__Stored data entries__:
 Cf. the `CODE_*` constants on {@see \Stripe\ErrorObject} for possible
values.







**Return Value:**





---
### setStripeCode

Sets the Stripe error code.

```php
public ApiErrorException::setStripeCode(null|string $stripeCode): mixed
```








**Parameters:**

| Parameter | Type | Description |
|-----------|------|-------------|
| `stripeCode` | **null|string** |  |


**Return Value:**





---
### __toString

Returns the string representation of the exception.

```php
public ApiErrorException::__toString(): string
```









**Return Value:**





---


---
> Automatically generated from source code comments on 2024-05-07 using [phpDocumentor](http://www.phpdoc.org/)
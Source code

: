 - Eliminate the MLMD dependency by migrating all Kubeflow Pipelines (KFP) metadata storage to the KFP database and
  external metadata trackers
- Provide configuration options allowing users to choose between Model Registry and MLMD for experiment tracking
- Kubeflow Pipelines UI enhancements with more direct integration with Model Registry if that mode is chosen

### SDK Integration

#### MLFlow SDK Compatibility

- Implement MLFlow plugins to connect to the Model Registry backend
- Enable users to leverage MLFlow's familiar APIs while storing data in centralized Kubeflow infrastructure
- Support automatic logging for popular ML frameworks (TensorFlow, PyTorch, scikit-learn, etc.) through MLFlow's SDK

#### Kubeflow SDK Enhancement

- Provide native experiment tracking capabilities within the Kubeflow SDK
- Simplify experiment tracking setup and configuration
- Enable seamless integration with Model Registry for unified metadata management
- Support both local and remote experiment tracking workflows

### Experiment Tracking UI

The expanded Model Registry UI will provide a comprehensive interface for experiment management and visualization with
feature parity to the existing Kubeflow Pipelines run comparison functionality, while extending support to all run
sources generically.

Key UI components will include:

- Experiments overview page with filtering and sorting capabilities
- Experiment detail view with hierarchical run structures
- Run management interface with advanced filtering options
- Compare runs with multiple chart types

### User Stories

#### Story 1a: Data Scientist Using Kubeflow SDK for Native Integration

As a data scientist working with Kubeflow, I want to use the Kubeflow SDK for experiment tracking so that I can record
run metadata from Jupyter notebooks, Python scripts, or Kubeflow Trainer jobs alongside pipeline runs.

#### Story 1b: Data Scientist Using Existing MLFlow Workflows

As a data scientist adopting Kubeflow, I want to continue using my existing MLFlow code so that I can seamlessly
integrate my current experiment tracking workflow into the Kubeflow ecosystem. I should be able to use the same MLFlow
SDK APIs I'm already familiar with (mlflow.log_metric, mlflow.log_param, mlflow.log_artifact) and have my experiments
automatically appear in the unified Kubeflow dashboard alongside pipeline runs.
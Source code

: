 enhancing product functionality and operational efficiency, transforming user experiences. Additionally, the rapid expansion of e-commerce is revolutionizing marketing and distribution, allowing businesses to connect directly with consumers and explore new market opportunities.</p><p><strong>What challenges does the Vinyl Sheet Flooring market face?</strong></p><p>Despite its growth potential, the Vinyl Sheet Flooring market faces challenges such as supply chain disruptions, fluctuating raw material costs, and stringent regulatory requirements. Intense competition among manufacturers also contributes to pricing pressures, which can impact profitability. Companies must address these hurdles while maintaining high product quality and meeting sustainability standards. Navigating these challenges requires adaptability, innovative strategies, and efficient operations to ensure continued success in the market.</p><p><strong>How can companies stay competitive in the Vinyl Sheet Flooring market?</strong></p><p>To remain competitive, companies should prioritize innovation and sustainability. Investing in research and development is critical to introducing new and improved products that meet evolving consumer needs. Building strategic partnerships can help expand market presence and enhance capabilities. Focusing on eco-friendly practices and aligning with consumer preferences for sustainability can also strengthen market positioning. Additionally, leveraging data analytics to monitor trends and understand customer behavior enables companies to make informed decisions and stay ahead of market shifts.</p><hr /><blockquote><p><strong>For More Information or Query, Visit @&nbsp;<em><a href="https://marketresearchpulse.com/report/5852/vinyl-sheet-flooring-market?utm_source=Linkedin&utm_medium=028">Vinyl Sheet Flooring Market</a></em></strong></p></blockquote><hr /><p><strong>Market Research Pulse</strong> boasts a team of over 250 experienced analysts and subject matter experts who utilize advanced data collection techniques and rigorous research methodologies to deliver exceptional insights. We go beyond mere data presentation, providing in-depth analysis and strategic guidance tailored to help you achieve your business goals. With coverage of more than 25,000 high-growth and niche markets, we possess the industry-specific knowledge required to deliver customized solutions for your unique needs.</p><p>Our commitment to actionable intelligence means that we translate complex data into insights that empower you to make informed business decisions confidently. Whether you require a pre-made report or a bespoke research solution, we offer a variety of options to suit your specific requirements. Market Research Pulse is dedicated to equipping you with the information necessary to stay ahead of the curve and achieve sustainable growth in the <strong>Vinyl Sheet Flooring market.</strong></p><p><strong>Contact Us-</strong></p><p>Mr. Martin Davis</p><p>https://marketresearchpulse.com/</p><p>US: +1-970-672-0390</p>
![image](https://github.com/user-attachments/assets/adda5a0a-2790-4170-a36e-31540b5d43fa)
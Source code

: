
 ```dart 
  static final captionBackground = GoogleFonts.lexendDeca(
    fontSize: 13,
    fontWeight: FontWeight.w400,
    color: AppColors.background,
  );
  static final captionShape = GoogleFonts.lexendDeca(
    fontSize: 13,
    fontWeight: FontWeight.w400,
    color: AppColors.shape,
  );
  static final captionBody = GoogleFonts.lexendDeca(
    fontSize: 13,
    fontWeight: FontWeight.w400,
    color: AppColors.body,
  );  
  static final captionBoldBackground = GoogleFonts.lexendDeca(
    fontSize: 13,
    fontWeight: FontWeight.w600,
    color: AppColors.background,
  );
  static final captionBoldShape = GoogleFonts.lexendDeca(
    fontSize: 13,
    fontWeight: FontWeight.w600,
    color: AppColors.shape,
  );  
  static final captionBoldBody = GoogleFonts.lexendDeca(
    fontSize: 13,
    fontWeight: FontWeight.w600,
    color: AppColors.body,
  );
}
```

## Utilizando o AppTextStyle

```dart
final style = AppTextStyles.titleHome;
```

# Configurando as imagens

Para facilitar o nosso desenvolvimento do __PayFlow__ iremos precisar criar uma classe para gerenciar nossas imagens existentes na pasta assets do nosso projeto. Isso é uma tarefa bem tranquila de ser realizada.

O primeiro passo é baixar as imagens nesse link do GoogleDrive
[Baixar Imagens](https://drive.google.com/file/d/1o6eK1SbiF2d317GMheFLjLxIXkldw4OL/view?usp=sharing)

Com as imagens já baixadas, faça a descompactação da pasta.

__EXERCISE DIRECTIONS__: Check each line above for the string "assets" and return those that contain it.

__RESULT__:
![image](https://github.com/user-attachments/assets/adda5a0a-2790-4170-a36e-31540b5d43fa)
Para facilitar o nosso desenvolvimento do __PayFlow__ iremos precisar criar uma classe para gerenciar nossas imagens existentes na pasta assets do nosso projeto. Isso é uma tarefa bem tranquila de ser realizada.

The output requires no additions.